▶ **Work required**: Leave the pictures out and give every entry again exactly.

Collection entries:
----------

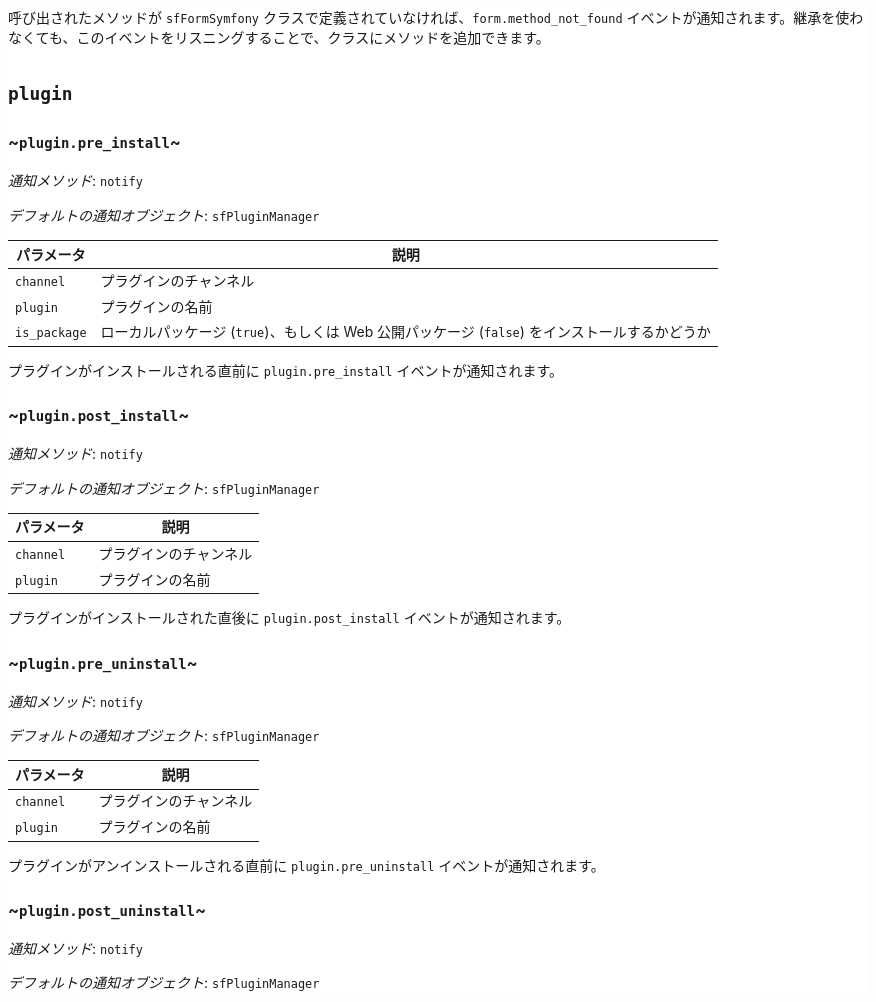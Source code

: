 呼び出されたメソッドが `sfFormSymfony` クラスで定義されていなければ、`form.method_not_found` イベントが通知されます。継承を使わなくても、このイベントをリスニングすることで、クラスにメソッドを追加できます。

`plugin`
--------

### ~`plugin.pre_install`~

*通知メソッド*: `notify`

*デフォルトの通知オブジェクト*: `sfPluginManager`

| パラメータ  | 説明
| ------------ | ------------------------------------------------------------------------------------
| `channel`    | プラグインのチャンネル
| `plugin`     | プラグインの名前
| `is_package` | ローカルパッケージ (`true`)、もしくは Web 公開パッケージ (`false`) をインストールするかどうか

プラグインがインストールされる直前に `plugin.pre_install` イベントが通知されます。

### ~`plugin.post_install`~

*通知メソッド*: `notify`

*デフォルトの通知オブジェクト*: `sfPluginManager`

| パラメータ | 説明
| ------------ | ------------------------
| `channel`    | プラグインのチャンネル
| `plugin`     | プラグインの名前

プラグインがインストールされた直後に `plugin.post_install` イベントが通知されます。

### ~`plugin.pre_uninstall`~

*通知メソッド*: `notify`

*デフォルトの通知オブジェクト*: `sfPluginManager`

| パラメータ   | 説明
| ------------ | ------------------------
| `channel`    | プラグインのチャンネル
| `plugin`     | プラグインの名前

プラグインがアンインストールされる直前に `plugin.pre_uninstall` イベントが通知されます。

### ~`plugin.post_uninstall`~

*通知メソッド*: `notify`

*デフォルトの通知オブジェクト*: `sfPluginManager`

----------

▶ **Solution to this exercise**:
Source code

: 呼び出されたメソッドが `sfFormSymfony` クラスで定義されていなければ、`form.method_not_found` イベントが通知されます。継承を使わなくても、このイベントをリスニングすることで、クラスにメソッドを追加できます。

`plugin`
--------

### ~`plugin.pre_install`~

*通知メソッド*: `notify`

*デフォルトの通知オブジェクト*: `sfPluginManager`

| パラメータ  | 説明
| ------------ | ------------------------------------------------------------------------------------
| `channel`    | プラグインのチャンネル
| `plugin`     | プラグインの名前
| `is_package` | ローカルパッケージ (`true`)、もしくは Web 公開パッケージ (`false`) をインストールするかどうか

プラグインがインストールされる直前に `plugin.pre_install` イベントが通知されます。

### ~`plugin.post_install`~

*通知メソッド*: `notify`

*デフォルトの通知オブジェクト*: `sfPluginManager`

| パラメータ | 説明
| ------------ | ------------------------
| `channel`    | プラグインのチャンネル
| `plugin`     | プラグインの名前

プラグインがインストールされた直後に `plugin.post_install` イベントが通知されます。

### ~`plugin.pre_uninstall`~

*通知メソッド*: `notify`

*デフォルトの通知オブジェクト*: `sfPluginManager`

| パラメータ   | 説明
| ------------ | ------------------------
| `channel`    | プラグインのチャンネル
| `plugin`     | プラグインの名前

プラグインがアンインストールされる直前に `plugin.pre_uninstall` イベントが通知されます。

### ~`plugin.post_uninstall`~

*通知メソッド*: `notify`

*デフォルトの通知オブジェクト*: `sfPluginManager`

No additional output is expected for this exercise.